Task item:
Pick each line containing "hline" out of the records.

Supplied data:
———
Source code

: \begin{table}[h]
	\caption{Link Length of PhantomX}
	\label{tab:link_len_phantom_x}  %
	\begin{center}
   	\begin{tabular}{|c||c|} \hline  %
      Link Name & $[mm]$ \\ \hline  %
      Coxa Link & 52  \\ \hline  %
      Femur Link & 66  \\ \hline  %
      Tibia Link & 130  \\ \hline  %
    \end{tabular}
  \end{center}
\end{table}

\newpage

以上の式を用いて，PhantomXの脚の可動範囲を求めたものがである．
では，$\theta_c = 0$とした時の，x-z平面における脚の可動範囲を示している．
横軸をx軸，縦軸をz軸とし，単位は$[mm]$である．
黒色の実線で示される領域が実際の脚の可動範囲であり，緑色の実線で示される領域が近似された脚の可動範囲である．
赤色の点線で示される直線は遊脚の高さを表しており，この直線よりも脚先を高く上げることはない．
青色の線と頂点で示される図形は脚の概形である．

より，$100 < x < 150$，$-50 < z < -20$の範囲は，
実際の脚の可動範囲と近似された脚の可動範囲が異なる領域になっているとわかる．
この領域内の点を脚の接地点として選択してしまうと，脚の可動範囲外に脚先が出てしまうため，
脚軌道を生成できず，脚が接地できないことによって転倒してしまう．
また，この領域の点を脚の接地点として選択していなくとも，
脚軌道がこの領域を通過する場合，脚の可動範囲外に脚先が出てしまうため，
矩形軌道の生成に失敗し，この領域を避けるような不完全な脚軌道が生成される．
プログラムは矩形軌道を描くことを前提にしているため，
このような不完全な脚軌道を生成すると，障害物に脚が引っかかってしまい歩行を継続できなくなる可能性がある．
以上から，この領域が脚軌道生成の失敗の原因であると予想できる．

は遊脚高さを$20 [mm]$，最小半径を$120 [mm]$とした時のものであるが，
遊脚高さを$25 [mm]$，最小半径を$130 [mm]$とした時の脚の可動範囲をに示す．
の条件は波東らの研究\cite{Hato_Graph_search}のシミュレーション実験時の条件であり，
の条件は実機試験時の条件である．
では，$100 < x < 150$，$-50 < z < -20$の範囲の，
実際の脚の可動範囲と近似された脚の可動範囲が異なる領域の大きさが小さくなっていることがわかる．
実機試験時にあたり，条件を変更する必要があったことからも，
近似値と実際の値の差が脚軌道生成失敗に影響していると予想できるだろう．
———
Exercise result:
   	\begin{tabular}{|c||c|} \hline  %
      Link Name & $[mm]$ \\ \hline  %
      Coxa Link & 52  \\ \hline  %
      Femur Link & 66  \\ \hline  %
      Tibia Link & 130  \\ \hline  %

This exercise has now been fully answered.